Despite its classical origins, Drawn is a piece that is intended to be useful. Melding the beauty of historic Danish furniture-making with a decidedly modern sensibility, the hand-crafted chair boasts a solid oak or walnut form together with a hand-woven paper cord seat. While its lightweight frame might suggest otherwise, Drawn is a strong and stable construction that is underscored by a deep understanding of comfort.
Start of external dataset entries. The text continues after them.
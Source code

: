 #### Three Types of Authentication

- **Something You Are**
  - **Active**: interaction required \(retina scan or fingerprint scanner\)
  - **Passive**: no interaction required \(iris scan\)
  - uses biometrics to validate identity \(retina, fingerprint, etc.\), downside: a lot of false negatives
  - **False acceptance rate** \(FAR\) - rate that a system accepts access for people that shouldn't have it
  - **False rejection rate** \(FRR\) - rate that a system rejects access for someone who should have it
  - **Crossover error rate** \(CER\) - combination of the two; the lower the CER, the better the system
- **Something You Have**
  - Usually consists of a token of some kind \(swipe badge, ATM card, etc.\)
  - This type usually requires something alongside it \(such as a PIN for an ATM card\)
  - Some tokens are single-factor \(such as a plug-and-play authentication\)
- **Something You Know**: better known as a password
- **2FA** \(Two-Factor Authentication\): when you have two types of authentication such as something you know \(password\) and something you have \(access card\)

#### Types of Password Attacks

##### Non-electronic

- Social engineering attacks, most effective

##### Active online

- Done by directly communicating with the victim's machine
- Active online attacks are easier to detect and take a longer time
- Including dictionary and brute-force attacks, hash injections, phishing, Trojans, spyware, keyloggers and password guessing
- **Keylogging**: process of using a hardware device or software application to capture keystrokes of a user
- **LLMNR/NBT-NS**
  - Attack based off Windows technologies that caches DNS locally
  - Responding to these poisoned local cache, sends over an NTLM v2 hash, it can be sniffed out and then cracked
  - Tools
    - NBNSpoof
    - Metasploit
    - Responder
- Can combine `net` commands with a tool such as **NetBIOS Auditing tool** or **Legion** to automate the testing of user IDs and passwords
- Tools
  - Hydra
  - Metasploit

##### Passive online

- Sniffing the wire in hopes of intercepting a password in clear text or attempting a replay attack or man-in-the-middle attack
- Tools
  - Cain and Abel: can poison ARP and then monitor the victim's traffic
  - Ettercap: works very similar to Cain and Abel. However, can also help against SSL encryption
“Hvidt and Mølgaard crafted pieces that hold enduring appeal,” says &Tradition CEO and founder Martin Kornbek Hansen. “Their rigorous approach to design is reflected in Drawn’s strong, simple lines and use of organic materials.” The chair’s back – smooth and crescent shaped– is supported by two rounded columns that extend to the floor. An elegant symmetry is maintained with the identical front legs, which are connected to the back by two wooden spokes. Available in white oiled oak or oiled walnut, Drawn comes in two versions: a wider model with armrests HM4, or one without armrests, HM3.
Hvidt & Mølgaard
Peter Hvidt (1916-1986) and Orla Mølgaard-Nielsen (1907-1993) were pioneers of Danish mid-century design and the founders of Copenhagen-based firm Hvidt & Mølgaard.
Renowned for the simplicity of their works, the duo established a simple and precise aesthetic designing countless pieces of furniture over the years, many of which became icons of the era. The success of the AX chair (crafted in 1950) was a seminal moment for the pair. Not only did its smooth, tightly controlled silhouette secure their stance as leaders of Danish modernism, but the use of laminated wood allowed the chair to be produced on a mass scale and exported internationally. This forward-thinking approach to industrialized production paved the way for a new movement that drew upon classical craftsmanship techniques to make affordable, beautifully crafted home furnishings.
Both Hvidt and Mølgaard-Nielsen boasted superior technical skills. Mølgaard-Nielsen studied furniture design at the Royal Danish Academy of Fine Arts under the tutelage of Kaare Klint, while Hvidt gained knowledge of traditional craftsmanship during his time studying cabinetry at the School of Arts and Crafts in Copenhagen. Today, their work can be found exhibited at MoMA, Melbourne’s National Gallery, and Copenhagen’s Design Museum.